The urbane McDonnell suddenly found himself vacating his comfort zone of birdies and old boy networks, and being deposited at the epicentre of a frenzy.

He arrived at the then FA headquarters of Lancaster Gate, only to be told that his quarry had newly departed and was believed to be on his way home. He duly reported this to Wilson on the nearest available pay phone.

The boss was unable to recognise any notion of surrender. He sent a motor bike despatch rider to pick up the reporter and whisk him, at illegal speeds, to Liverpool Street, where Alf was catching a train to Ipswich.

When McDonnell finally ran into the station – sweat trickling into his trousers, his customary urbanity in shreds – it was only to see the rear of Ramsey’s transport disappearing down the track.

But, if he believed matters were concluded, he was about to experience considerable disappointment. Another telephone call instructed him to climb aboard the next train to Suffolk and doorstep the elusive football boss.

The story does not possess a happy ending. When finally confronted on his home turf, Ramsey was mightily unimpressed with the golf writer’s application to duty, and was not slow to inform him of his disaffection.

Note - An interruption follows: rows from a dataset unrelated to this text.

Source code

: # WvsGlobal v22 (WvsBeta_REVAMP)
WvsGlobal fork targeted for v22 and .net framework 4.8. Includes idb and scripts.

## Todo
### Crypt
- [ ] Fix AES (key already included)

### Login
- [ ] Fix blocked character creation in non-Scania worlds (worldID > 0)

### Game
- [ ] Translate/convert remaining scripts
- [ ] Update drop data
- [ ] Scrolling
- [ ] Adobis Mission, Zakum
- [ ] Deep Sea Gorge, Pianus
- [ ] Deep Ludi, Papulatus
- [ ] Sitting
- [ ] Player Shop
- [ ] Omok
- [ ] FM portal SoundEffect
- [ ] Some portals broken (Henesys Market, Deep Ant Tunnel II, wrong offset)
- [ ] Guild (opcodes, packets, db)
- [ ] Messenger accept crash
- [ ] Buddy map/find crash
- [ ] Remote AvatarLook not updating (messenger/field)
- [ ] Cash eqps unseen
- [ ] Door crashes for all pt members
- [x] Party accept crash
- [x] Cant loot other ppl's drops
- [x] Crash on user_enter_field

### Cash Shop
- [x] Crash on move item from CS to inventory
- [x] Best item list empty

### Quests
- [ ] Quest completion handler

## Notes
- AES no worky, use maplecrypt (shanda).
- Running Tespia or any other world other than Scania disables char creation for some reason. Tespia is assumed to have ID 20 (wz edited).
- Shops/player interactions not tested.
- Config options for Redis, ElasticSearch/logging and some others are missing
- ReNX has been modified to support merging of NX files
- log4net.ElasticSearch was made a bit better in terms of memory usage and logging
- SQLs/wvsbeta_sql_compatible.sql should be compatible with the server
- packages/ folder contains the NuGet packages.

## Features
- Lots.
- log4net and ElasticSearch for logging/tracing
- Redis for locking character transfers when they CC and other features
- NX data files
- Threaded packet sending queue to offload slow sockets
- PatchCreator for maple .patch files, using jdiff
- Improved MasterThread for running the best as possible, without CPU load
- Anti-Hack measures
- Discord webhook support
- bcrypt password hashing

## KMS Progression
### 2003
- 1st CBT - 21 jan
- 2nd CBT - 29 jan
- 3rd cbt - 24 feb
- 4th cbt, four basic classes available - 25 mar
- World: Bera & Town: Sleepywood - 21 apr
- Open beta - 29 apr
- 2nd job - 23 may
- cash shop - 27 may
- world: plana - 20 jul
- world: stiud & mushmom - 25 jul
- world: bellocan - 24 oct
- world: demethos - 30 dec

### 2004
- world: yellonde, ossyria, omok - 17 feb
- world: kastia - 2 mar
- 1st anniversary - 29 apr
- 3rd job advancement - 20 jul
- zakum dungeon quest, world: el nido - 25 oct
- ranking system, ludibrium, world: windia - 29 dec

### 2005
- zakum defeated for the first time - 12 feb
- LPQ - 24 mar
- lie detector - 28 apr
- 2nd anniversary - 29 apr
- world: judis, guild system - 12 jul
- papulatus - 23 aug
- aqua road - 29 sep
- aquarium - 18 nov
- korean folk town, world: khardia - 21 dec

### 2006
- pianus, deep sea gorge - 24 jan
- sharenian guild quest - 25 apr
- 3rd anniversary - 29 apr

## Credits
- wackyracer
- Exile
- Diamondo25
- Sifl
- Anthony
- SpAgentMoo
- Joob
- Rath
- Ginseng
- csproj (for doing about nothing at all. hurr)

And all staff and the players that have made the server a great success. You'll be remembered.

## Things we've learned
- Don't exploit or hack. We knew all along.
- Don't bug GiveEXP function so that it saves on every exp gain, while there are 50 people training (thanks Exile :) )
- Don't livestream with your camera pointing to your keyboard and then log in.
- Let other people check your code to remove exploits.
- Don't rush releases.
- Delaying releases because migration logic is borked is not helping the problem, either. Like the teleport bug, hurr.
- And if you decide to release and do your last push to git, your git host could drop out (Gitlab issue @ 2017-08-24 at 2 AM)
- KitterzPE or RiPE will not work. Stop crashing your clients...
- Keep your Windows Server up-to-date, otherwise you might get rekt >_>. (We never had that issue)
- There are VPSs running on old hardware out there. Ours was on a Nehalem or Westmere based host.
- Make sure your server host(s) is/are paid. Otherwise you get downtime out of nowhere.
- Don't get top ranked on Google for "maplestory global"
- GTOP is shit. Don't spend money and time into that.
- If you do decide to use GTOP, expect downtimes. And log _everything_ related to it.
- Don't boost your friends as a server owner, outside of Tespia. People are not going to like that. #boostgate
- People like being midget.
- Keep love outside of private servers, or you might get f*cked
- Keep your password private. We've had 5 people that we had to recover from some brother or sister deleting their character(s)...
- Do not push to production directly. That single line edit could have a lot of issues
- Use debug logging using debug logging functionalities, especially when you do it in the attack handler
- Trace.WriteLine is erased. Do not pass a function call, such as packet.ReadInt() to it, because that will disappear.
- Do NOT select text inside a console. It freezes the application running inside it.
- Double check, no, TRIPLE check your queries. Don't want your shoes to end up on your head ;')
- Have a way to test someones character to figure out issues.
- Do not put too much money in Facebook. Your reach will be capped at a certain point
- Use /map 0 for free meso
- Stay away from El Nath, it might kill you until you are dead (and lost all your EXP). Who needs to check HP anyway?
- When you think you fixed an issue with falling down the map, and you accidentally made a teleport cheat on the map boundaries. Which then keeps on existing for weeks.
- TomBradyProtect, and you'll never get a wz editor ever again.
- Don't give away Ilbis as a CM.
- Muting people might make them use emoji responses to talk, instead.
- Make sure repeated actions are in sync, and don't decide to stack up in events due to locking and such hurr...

The language employed had certainly never been heard by the WI while taking tea and muffins.

You can deduce from this that the whole exercise had been a considerable waste of time, effort and money, and you might be right. But the Wilson mantra was that the white flag of surrender should never flutter until all else had failed.

We were taught the benefits of such intensity and industry in those few months (it certainly served me fairly well). This energetic man went on to edit The Times and become managing director of Mirror Group Newspapers.

The thought occurs that if Charlie “Gorbals” Wilson was available today, the age of the celebrity sports editor would no longer exist.